- YOUR OBJECTIVE -
In the data, find the word "contains" and copy out every line that has it.

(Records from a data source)
____
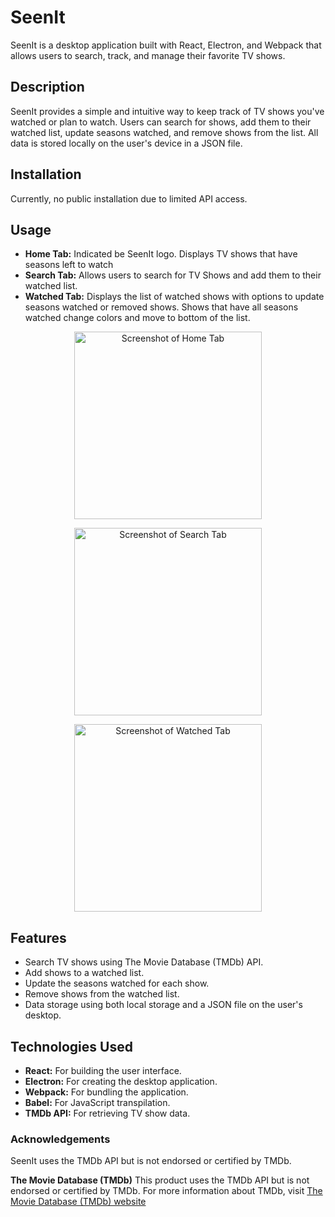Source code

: # SeenIt
SeenIt is a desktop application built with React, Electron, and Webpack that allows users to search, track, and manage their favorite TV shows.

## Description
SeenIt provides a simple and intuitive way to keep track of TV shows you've watched or plan to watch. 
Users can search for shows, add them to their watched list, update seasons watched, and remove shows from the list. 
All data is stored locally on the user's device in a JSON file.

## Installation
Currently, no public installation due to limited API access.

## Usage
- **Home Tab:** Indicated be SeenIt logo. Displays TV shows that have seasons left to watch
- **Search Tab:** Allows users to search for TV Shows and add them to their watched list.
- **Watched Tab:** Displays the list of watched shows with options to update seasons watched or removed shows. Shows that have all seasons watched change colors and move to bottom of the list.
<p align="center">
  <img src="https://github.com/user-attachments/assets/17fef2ae-fbd9-4b4b-8d73-56a8d158159c" alt="Screenshot of Home Tab" title="HomeTab" width="300" />
</p>
<p align="center">
  <img src="https://github.com/user-attachments/assets/404bdb03-e888-44a6-8296-fb42af00ea4c" alt="Screenshot of Search Tab" title="SearchTab" width="300" />
</p>
<p align="center">
  <img src="https://github.com/user-attachments/assets/44000289-d343-428b-bd4f-3b479eba1258" alt="Screenshot of Watched Tab" title="WatchedTab" width="300" />
</p>


## Features
- Search TV shows using The Movie Database (TMDb) API.
- Add shows to a watched list.
- Update the seasons watched for each show.
- Remove shows from the watched list.
- Data storage using both local storage and a JSON file on the user's desktop.

## Technologies Used
- **React:** For building the user interface.
- **Electron:** For creating the desktop application.
- **Webpack:** For bundling the application.
- **Babel:** For JavaScript transpilation.
- **TMDb API:** For retrieving TV show data.

### Acknowledgements
SeenIt uses the TMDb API but is not endorsed or certified by TMDb.

**The Movie Database (TMDb)**
This product uses the TMDb API but is not endorsed or certified by TMDb.
For more information about TMDb, visit [The Movie Database (TMDb) website](https://www.themoviedb.org/)
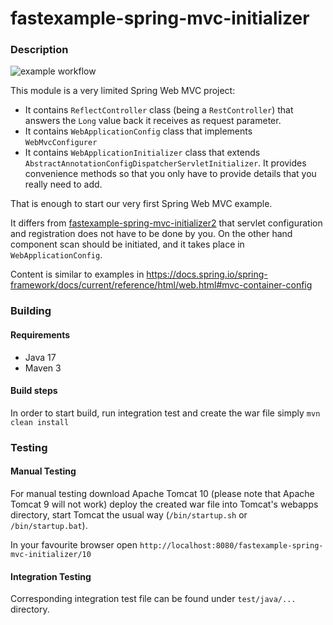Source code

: # fastexample-spring-mvc-initializer
### Description
![example workflow](https://github.com/fastexample/spring/actions/workflows/maven.yml/badge.svg)

This module is a very limited Spring Web MVC project:
* It contains `ReflectController` class (being a `RestController`) that answers the `Long` value back it receives as
request parameter.
* It contains `WebApplicationConfig` class that implements `WebMvcConfigurer`
* It contains `WebApplicationInitializer` class that extends `AbstractAnnotationConfigDispatcherServletInitializer`. It
provides convenience methods so that you only have to provide details that you really need to add.

That is enough to start our very first Spring Web MVC example.

It differs from [fastexample-spring-mvc-initializer2](https://github.com/fastexample/spring/tree/main/fastexample-spring-mvc-initializer2)
that servlet configuration and registration does not have to be done by you. On the other hand component scan should be
initiated, and it takes place in `WebApplicationConfig`.

Content is similar to examples in https://docs.spring.io/spring-framework/docs/current/reference/html/web.html#mvc-container-config
### Building
#### Requirements
* Java 17
* Maven 3

#### Build steps
In order to start build, run integration test and create the war file simply
`mvn clean install`

### Testing
#### Manual Testing
For manual testing download Apache Tomcat 10 (please note that Apache Tomcat 9 will not work) deploy the created war
file into Tomcat's webapps directory, start Tomcat the usual way (`/bin/startup.sh` or `/bin/startup.bat`).

In your favourite browser open `http://localhost:8080/fastexample-spring-mvc-initializer/10`

#### Integration Testing
Corresponding integration test file can be found under `test/java/...` directory.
____
- ANSWER TO THIS EXERCISE -
* It contains `ReflectController` class (being a `RestController`) that answers the `Long` value back it receives as
* It contains `WebApplicationConfig` class that implements `WebMvcConfigurer`
* It contains `WebApplicationInitializer` class that extends `AbstractAnnotationConfigDispatcherServletInitializer`. It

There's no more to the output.